** EXERCISE DIRECTIONS **
In which lines of the data does the string "text" appear? Copy every one.

Saved data entries:

▬▬▬

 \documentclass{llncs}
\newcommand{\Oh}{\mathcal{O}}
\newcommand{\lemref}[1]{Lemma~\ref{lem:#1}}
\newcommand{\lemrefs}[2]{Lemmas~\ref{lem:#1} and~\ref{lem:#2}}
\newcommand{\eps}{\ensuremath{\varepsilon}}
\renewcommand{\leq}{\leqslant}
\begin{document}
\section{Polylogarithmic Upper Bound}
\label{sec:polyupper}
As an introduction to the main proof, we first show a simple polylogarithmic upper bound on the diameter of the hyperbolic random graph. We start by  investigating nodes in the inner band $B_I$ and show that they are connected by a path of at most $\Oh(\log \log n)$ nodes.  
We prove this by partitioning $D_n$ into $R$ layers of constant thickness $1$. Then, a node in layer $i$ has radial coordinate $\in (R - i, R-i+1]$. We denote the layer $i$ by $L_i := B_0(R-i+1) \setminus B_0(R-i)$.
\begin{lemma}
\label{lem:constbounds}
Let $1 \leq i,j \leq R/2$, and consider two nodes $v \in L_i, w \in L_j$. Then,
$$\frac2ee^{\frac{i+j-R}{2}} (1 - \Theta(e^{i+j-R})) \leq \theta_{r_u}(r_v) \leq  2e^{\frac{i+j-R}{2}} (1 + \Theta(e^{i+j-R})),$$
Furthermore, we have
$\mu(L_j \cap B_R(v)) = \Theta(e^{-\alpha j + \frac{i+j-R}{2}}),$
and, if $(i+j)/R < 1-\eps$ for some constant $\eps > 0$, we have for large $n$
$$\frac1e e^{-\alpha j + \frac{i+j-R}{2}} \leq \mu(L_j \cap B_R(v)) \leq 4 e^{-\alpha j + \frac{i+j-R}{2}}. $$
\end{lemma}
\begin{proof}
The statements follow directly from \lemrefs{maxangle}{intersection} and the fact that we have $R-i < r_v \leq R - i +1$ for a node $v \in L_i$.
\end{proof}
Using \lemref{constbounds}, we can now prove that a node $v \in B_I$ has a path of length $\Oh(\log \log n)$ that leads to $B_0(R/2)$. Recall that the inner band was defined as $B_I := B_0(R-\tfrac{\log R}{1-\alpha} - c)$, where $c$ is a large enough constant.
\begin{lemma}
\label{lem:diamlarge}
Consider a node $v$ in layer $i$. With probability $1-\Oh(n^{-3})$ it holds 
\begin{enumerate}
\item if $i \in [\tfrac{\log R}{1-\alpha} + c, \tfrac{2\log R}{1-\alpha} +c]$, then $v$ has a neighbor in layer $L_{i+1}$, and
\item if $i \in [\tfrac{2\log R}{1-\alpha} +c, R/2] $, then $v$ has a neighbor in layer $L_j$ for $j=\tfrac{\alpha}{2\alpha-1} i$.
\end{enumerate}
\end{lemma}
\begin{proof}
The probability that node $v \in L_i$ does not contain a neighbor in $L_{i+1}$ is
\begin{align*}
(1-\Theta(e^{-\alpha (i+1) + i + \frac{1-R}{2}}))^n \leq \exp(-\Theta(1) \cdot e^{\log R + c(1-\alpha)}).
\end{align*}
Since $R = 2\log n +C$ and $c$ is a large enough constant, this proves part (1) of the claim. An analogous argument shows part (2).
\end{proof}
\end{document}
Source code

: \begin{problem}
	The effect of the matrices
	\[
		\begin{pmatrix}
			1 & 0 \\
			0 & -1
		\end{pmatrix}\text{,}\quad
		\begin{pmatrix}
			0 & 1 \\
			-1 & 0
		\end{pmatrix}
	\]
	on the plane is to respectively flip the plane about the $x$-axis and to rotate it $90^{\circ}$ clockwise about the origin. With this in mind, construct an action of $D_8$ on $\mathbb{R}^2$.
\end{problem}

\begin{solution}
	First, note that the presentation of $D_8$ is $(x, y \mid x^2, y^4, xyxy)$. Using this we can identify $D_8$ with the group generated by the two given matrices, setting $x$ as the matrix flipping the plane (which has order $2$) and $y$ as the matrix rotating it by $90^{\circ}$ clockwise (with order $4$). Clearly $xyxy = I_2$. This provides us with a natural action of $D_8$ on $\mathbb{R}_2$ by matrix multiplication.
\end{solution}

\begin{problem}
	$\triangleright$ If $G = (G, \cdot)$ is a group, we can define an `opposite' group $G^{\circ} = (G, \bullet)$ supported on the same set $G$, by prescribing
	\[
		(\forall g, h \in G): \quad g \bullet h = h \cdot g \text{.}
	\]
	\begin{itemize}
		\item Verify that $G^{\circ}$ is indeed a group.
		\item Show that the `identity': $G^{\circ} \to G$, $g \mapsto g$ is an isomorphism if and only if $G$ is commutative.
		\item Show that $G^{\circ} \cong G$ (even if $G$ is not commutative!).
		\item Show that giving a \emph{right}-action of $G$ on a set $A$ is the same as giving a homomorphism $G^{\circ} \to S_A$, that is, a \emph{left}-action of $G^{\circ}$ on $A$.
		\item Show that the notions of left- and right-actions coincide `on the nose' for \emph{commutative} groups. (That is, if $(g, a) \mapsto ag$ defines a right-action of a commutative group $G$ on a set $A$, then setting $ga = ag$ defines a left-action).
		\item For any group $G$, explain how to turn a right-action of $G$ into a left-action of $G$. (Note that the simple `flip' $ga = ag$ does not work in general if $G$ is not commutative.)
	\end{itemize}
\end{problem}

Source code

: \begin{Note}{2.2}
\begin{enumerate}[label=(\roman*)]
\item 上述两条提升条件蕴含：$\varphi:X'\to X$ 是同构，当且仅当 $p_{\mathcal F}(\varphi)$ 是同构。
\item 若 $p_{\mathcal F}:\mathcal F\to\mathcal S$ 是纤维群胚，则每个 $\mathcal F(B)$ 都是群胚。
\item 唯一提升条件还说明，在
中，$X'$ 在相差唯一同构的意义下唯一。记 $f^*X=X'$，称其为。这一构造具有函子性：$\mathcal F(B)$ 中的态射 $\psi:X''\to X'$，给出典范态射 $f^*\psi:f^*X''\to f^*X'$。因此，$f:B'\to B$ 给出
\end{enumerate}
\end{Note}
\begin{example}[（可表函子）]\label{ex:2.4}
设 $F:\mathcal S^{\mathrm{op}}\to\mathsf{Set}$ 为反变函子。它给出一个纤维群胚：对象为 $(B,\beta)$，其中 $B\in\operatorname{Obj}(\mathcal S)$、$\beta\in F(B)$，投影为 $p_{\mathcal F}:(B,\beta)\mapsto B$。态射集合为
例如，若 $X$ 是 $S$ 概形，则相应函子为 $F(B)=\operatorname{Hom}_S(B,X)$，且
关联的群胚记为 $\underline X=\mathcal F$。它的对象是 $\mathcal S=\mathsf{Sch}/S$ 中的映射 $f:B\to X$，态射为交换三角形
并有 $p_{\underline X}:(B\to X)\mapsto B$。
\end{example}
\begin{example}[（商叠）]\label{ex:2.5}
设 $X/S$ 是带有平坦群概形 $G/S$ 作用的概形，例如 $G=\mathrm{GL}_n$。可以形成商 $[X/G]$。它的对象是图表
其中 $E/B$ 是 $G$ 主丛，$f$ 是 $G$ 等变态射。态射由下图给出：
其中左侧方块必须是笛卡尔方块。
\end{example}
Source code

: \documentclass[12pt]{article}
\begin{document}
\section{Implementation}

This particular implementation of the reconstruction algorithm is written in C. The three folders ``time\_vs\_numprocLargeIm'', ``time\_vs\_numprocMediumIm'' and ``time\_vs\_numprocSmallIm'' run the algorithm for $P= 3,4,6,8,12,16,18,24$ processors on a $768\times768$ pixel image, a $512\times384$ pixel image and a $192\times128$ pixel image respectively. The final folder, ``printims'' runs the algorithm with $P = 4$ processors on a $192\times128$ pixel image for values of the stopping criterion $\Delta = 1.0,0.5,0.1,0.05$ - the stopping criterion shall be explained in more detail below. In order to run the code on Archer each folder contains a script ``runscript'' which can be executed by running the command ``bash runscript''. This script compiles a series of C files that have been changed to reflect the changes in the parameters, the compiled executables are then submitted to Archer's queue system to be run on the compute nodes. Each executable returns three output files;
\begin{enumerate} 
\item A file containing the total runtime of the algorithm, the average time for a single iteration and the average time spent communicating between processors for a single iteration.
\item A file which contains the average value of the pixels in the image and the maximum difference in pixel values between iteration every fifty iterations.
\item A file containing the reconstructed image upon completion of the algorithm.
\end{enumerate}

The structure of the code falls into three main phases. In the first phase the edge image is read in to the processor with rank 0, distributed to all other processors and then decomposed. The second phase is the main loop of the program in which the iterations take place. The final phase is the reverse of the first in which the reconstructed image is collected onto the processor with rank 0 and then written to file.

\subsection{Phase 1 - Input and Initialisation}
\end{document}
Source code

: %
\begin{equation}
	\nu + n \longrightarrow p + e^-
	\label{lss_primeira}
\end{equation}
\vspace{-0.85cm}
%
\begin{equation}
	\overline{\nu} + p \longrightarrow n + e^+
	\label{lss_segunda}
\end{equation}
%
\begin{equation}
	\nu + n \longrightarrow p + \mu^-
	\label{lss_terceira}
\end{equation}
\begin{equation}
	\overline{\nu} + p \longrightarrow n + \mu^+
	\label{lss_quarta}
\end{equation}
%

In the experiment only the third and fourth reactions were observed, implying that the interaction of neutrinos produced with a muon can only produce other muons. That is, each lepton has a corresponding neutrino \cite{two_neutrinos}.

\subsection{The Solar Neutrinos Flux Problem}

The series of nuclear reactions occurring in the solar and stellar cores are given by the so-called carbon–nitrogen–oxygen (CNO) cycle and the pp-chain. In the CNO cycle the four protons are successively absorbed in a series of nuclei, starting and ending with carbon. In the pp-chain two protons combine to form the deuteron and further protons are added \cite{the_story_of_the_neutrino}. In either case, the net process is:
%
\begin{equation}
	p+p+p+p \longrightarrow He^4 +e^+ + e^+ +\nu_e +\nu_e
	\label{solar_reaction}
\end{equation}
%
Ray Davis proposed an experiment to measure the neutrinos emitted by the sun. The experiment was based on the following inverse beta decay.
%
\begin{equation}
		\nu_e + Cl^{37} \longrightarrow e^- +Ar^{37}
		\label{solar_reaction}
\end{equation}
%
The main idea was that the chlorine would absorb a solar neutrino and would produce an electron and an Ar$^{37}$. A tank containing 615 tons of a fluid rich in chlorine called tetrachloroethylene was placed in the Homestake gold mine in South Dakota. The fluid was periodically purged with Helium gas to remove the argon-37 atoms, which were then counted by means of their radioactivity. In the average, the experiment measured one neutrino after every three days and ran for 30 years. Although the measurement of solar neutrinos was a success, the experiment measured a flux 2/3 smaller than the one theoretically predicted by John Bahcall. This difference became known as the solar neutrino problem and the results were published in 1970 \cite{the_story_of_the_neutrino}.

▬▬▬

** WRITTEN SOLUTION **
		\end{pmatrix}\text{,}\quad
		(\forall g, h \in G): \quad g \bullet h = h \cdot g \text{.}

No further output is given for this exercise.